Document images with source code
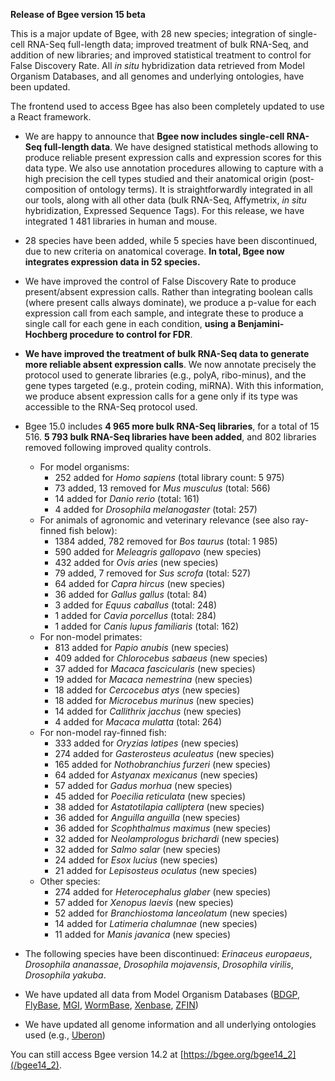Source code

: **Release of Bgee version 15 beta**

This is a major update of Bgee, with 28 new species; integration of
single-cell RNA-Seq full-length data; improved treatment of bulk
RNA-Seq, and addition of new libraries; and improved statistical
treatment to control for False Discovery Rate. All *in situ*
hybridization data retrieved from Model Organism Databases, and all
genomes and underlying ontologies, have been updated.

The frontend used to access Bgee has also been completely updated to use a React framework.

* We are happy to announce that
**Bgee now includes single-cell RNA-Seq full-length data**.
We have designed statistical methods allowing to produce
reliable present expression calls and expression scores for this
data type. We also use annotation procedures allowing to capture
with a high precision the cell types studied and their anatomical
origin (post-composition of ontology terms). It is
straightforwardly integrated in all our tools, along with all
other data (bulk RNA-Seq, Affymetrix, <i>in situ</i>
hybridization, Expressed Sequence Tags). For this release, we have
integrated 1 481 libraries in human and mouse.

* 28 species have been added, while 5 species have been
discontinued, due to new criteria on anatomical coverage.
**In total, Bgee now integrates expression data in 52 species.**
* We have improved the control of False Discovery Rate to produce
present/absent expression calls. Rather than integrating boolean
calls (where present calls always dominate), we produce a p-value
for each expression call from each sample, and integrate these to
produce a single call for each gene in each condition,
**using a Benjamini-Hochberg procedure to control for FDR**.
* **We have improved the treatment of bulk RNA-Seq data to generate more reliable absent expression calls**.
We now annotate precisely the protocol used to generate
libraries (e.g., polyA, ribo-minus), and the gene types targeted
(e.g., protein coding, miRNA). With this information, we produce
absent expression calls for a gene only if its type was accessible
to the RNA-Seq protocol used.
* Bgee 15.0 includes **4 965 more bulk RNA-Seq libraries**, for a total of 15 516. **5 793 bulk RNA-Seq libraries have been added**, and 802 libraries removed following improved quality controls.
    * For model organisms:
        * 252 added for *Homo sapiens* (total library count: 5 975)
        * 73 added, 13 removed for *Mus musculus* (total: 566)
        * 14 added for *Danio rerio* (total: 161)
        * 4 added for *Drosophila melanogaster* (total: 257)
    * For animals of agronomic and veterinary relevance (see also ray-finned fish below):
        * 1384 added, 782 removed for *Bos taurus* (total: 1 985)
        * 590 added for *Meleagris gallopavo* (new species)
        * 432 added for *Ovis aries* (new species)
        * 79 added, 7 removed for *Sus scrofa* (total: 527)
        * 64 added for *Capra hircus* (new species)
        * 36 added for *Gallus gallus* (total: 84)
        * 3 added for *Equus caballus* (total: 248)
        * 1 added for *Cavia porcellus* (total: 284)
        * 1 added for *Canis lupus familiaris* (total: 162)
    * For non-model primates:
        * 813 added for *Papio anubis* (new species)
        * 409 added for *Chlorocebus sabaeus* (new species)
        * 37 added for *Macaca fascicularis* (new species)
        * 19 added for *Macaca nemestrina* (new species)
        * 18 added for *Cercocebus atys* (new species)
        * 18 added for *Microcebus murinus* (new species)
        * 14 added for *Callithrix jacchus* (new species)
        * 4 added for *Macaca mulatta* (total: 264)
    * For non-model ray-finned fish:
        * 333 added for *Oryzias latipes* (new species)
        * 274 added for *Gasterosteus aculeatus* (new species)
        * 165 added for *Nothobranchius furzeri* (new species)
        * 64 added for *Astyanax mexicanus* (new species)
        * 57 added for *Gadus morhua* (new species)
        * 45 added for *Poecilia reticulata* (new species)
        * 38 added for *Astatotilapia calliptera* (new species)
        * 36 added for *Anguilla anguilla* (new species)
        * 36 added for *Scophthalmus maximus* (new species)
        * 32 added for *Neolamprologus brichardi* (new species)
        * 32 added for *Salmo salar* (new species)
        * 24 added for *Esox lucius* (new species)
        * 21 added for *Lepisosteus oculatus* (new species)
    * Other species:
        * 274 added for *Heterocephalus glaber* (new species)
        * 57 added for *Xenopus laevis* (new species)
        * 52 added for *Branchiostoma lanceolatum* (new species)
        * 14 added for *Latimeria chalumnae* (new species)
        * 11 added for *Manis javanica* (new species)

* The following species have been discontinued:
    *Erinaceus europaeus*, *Drosophila ananassae*,
    *Drosophila mojavensis*, *Drosophila virilis*,
    *Drosophila yakuba*.

* We have updated all data from Model Organism Databases ([BDGP](https://insitu.fruitfly.org/), [FlyBase](https://flybase.org/), [MGI](http://www.informatics.jax.org/expression.shtml), [WormBase](https://wormbase.org/), [Xenbase](http://www.xenbase.org/), [ZFIN](https://zfin.org/))

* We have updated all genome information and all underlying ontologies used (e.g., [Uberon](http://uberon.org/))

You can still access Bgee version 14.2 at [https://bgee.org/bgee14_2](/bgee14_2).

### WORK TASK
So that the copy stays exact, reproduce each record word for word and leave its images out.

### WRITTEN SOLUTION
Source code

: **Release of Bgee version 15 beta**

This is a major update of Bgee, with 28 new species; integration of
single-cell RNA-Seq full-length data; improved treatment of bulk
RNA-Seq, and addition of new libraries; and improved statistical
treatment to control for False Discovery Rate. All *in situ*
hybridization data retrieved from Model Organism Databases, and all
genomes and underlying ontologies, have been updated.

The frontend used to access Bgee has also been completely updated to use a React framework.

* We are happy to announce that
**Bgee now includes single-cell RNA-Seq full-length data**.
We have designed statistical methods allowing to produce
reliable present expression calls and expression scores for this
data type. We also use annotation procedures allowing to capture
with a high precision the cell types studied and their anatomical
origin (post-composition of ontology terms). It is
straightforwardly integrated in all our tools, along with all
other data (bulk RNA-Seq, Affymetrix, <i>in situ</i>
hybridization, Expressed Sequence Tags). For this release, we have
integrated 1 481 libraries in human and mouse.

* 28 species have been added, while 5 species have been
discontinued, due to new criteria on anatomical coverage.
**In total, Bgee now integrates expression data in 52 species.**
* We have improved the control of False Discovery Rate to produce
present/absent expression calls. Rather than integrating boolean
calls (where present calls always dominate), we produce a p-value
for each expression call from each sample, and integrate these to
produce a single call for each gene in each condition,
**using a Benjamini-Hochberg procedure to control for FDR**.
* **We have improved the treatment of bulk RNA-Seq data to generate more reliable absent expression calls**.
We now annotate precisely the protocol used to generate
libraries (e.g., polyA, ribo-minus), and the gene types targeted
(e.g., protein coding, miRNA). With this information, we produce
absent expression calls for a gene only if its type was accessible
to the RNA-Seq protocol used.
* Bgee 15.0 includes **4 965 more bulk RNA-Seq libraries**, for a total of 15 516. **5 793 bulk RNA-Seq libraries have been added**, and 802 libraries removed following improved quality controls.
    * For model organisms:
        * 252 added for *Homo sapiens* (total library count: 5 975)
        * 73 added, 13 removed for *Mus musculus* (total: 566)
        * 14 added for *Danio rerio* (total: 161)
        * 4 added for *Drosophila melanogaster* (total: 257)
    * For animals of agronomic and veterinary relevance (see also ray-finned fish below):
        * 1384 added, 782 removed for *Bos taurus* (total: 1 985)
        * 590 added for *Meleagris gallopavo* (new species)
        * 432 added for *Ovis aries* (new species)
        * 79 added, 7 removed for *Sus scrofa* (total: 527)
        * 64 added for *Capra hircus* (new species)
        * 36 added for *Gallus gallus* (total: 84)
        * 3 added for *Equus caballus* (total: 248)
        * 1 added for *Cavia porcellus* (total: 284)
        * 1 added for *Canis lupus familiaris* (total: 162)
    * For non-model primates:
        * 813 added for *Papio anubis* (new species)
        * 409 added for *Chlorocebus sabaeus* (new species)
        * 37 added for *Macaca fascicularis* (new species)
        * 19 added for *Macaca nemestrina* (new species)
        * 18 added for *Cercocebus atys* (new species)
        * 18 added for *Microcebus murinus* (new species)
        * 14 added for *Callithrix jacchus* (new species)
        * 4 added for *Macaca mulatta* (total: 264)
    * For non-model ray-finned fish:
        * 333 added for *Oryzias latipes* (new species)
        * 274 added for *Gasterosteus aculeatus* (new species)
        * 165 added for *Nothobranchius furzeri* (new species)
        * 64 added for *Astyanax mexicanus* (new species)
        * 57 added for *Gadus morhua* (new species)
        * 45 added for *Poecilia reticulata* (new species)
        * 38 added for *Astatotilapia calliptera* (new species)
        * 36 added for *Anguilla anguilla* (new species)
        * 36 added for *Scophthalmus maximus* (new species)
        * 32 added for *Neolamprologus brichardi* (new species)
        * 32 added for *Salmo salar* (new species)
        * 24 added for *Esox lucius* (new species)
        * 21 added for *Lepisosteus oculatus* (new species)
    * Other species:
        * 274 added for *Heterocephalus glaber* (new species)
        * 57 added for *Xenopus laevis* (new species)
        * 52 added for *Branchiostoma lanceolatum* (new species)
        * 14 added for *Latimeria chalumnae* (new species)
        * 11 added for *Manis javanica* (new species)

* The following species have been discontinued:
    *Erinaceus europaeus*, *Drosophila ananassae*,
    *Drosophila mojavensis*, *Drosophila virilis*,
    *Drosophila yakuba*.

* We have updated all data from Model Organism Databases ([BDGP](https://insitu.fruitfly.org/), [FlyBase](https://flybase.org/), [MGI](http://www.informatics.jax.org/expression.shtml), [WormBase](https://wormbase.org/), [Xenbase](http://www.xenbase.org/), [ZFIN](https://zfin.org/))

* We have updated all genome information and all underlying ontologies used (e.g., [Uberon](http://uberon.org/))

You can still access Bgee version 14.2 at [https://bgee.org/bgee14_2](/bgee14_2).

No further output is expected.